Where is Australia in the Electrification Race?
The world is undergoing a significant transition towards electrification, and the race is on to determine which countries will lead the way. Electrification refers to the use of electricity to power devices, vehicles, and homes, instead of relying on fossil fuels. This move is essential to reducing greenhouse gas emissions and combating climate change.
The Electrification Race Around the World
Norway is currently leading the electrification race, with electric vehicles accounting for over three-quarters of all new car sales in 2022. The country also generates 98 per cent of its electricity from renewables, mainly from hydropower with thermal and wind energy additions.
New Zealand is also making significant strides towards electrification, having generated 84 per cent of its electricity from renewables and aiming to be 100 per cent renewable by 2035 and carbon-neutral by 2050.
Sweden has reached its goal of 50 per cent renewable energy in 2020, eight years ahead of schedule, and is on track to achieve 100 per cent by 2040.

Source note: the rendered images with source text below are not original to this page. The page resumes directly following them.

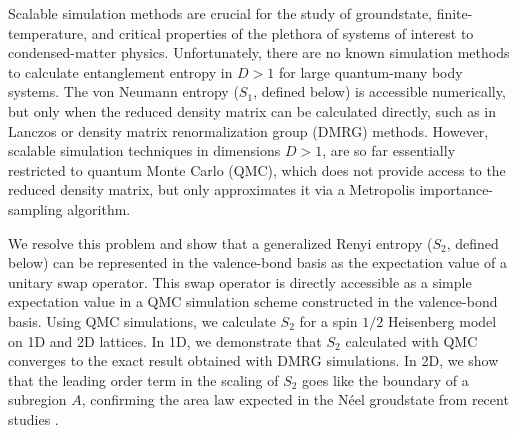 \documentclass[prl,aps,twocolumn,floatfix,amsmath,amssymb,superscriptaddress,tightenlines]{revtex4}
\begin{document}
Scalable simulation methods are crucial for the 
study of groundstate, finite-temperature, and critical properties of the plethora of systems of interest to condensed-matter physics.
Unfortunately, there are 
no known simulation methods to calculate entanglement entropy in $D>1$ for large quantum-many body systems.
The von Neumann entropy ($S_1$, defined below)
is accessible numerically, but only when the reduced density matrix can be calculated directly, such as in Lanczos 
or density matrix renormalization group (DMRG) methods.  However, scalable simulation techniques in dimensions $D>1$,
are so far essentially
restricted to quantum Monte Carlo (QMC), which does not provide access to the reduced density matrix, but only approximates it
via a Metropolis importance-sampling algorithm. 


We resolve this problem and show that a generalized Renyi entropy ($S_2$, defined below) can be represented in the valence-bond basis as the expectation
value of a unitary swap operator.  This swap operator is directly accessible as a simple expectation value in a QMC simulation scheme
constructed in the valence-bond basis.  Using QMC simulations, we calculate $S_2$ for a spin $1/2$ Heisenberg model
on 1D and 2D lattices.  In 1D, we demonstrate that $S_2$ calculated with QMC converges to the exact result obtained with DMRG simulations.  In 2D, we show that the leading order term in the scaling of $S_2$ goes like the boundary of a subregion $A$, 
confirming the area law expected in the N\'eel groudstate from recent studies \cite{Ann}.
\end{document}
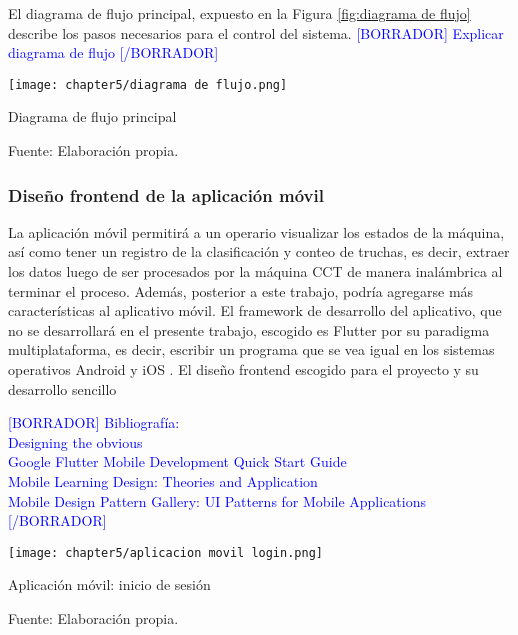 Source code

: El diagrama de flujo principal, expuesto en la Figura \ref{fig:diagrama de flujo} describe los pasos necesarios para el control del sistema. \textcolor{blue}{[BORRADOR] Explicar diagrama de flujo [/BORRADOR]}

\begin{myfigure}[H]
	\centering
	\texttt{[image: chapter5/diagrama de flujo.png]}
	\caption{Diagrama de flujo principal}
	\begin{myflushleftportland}
		Fuente: Elaboración propia.
	\end{myflushleftportland}
	\label{fig:diagrama de flujo}
\end{myfigure}


\subsubsection{Diseño frontend de la aplicación móvil}

La aplicación móvil permitirá a un operario visualizar los estados de la máquina, así como tener un registro de la clasificación y conteo de truchas, es decir, extraer los datos luego de ser procesados por la máquina CCT de manera inalámbrica al terminar el proceso. Además, posterior a este trabajo, podría agregarse más características al aplicativo móvil. El framework de desarrollo del aplicativo, que no se desarrollará en el presente trabajo, escogido es Flutter por su paradigma multiplataforma, es decir, escribir un programa que se vea igual en los sistemas operativos Android y iOS \cite{Simone2020}. El diseño frontend escogido para el proyecto y su desarrollo sencillo 


\textcolor{blue}{[BORRADOR] 
	Bibliografía:\\
	Designing the obvious
	\cite{Joekman2010} \\
	Google Flutter Mobile Development Quick Start Guide
	\cite{PrajyotMainkar2019} \\
	Mobile Learning Design: Theories and Application
	\cite{Churchill2016} \\
	Mobile Design Pattern Gallery: UI Patterns for Mobile Applications
	\cite{Neil2012}
	[/BORRADOR]}



\begin{myfigure}[H]
	\centering
	\texttt{[image: chapter5/aplicacion movil login.png]}
	\caption{Aplicación móvil: inicio de sesión}
	\begin{myflushleftportland}
		Fuente: Elaboración propia.
	\end{myflushleftportland}
	\label{fig:aplicacion movil login}
\end{myfigure}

If you’re interested in learning more about which other countries are leading the charge on renewable energy, be sure to check out the Climate Council‘s article.
Where Does Australia Sit in this Race?
Australia, on the other hand, has been slower to adopt electrification than some other countries, with just 35.9 per cent of its total electricity generation coming from renewables. However, this figure has more than doubled from 16.9 per cent in 2017. Electric vehicle sales have been slow, accounting for just 3.8 per cent of all new car sales, although this figure is increasing, and plans are underway to build a network of electric vehicle charging stations across the country.
With the right policies and investments in place, Australia has the potential to become a leader in electrification in the coming years. Harnessing its abundant natural resources, such as wind, sun, and land, would position Australia as a global leader in renewable energy and demonstrate the country’s commitment to taking climate action. The benefits of switching to renewable energy go beyond reducing emissions; it also contributes to a secure economy, job creation, and a reliable energy system.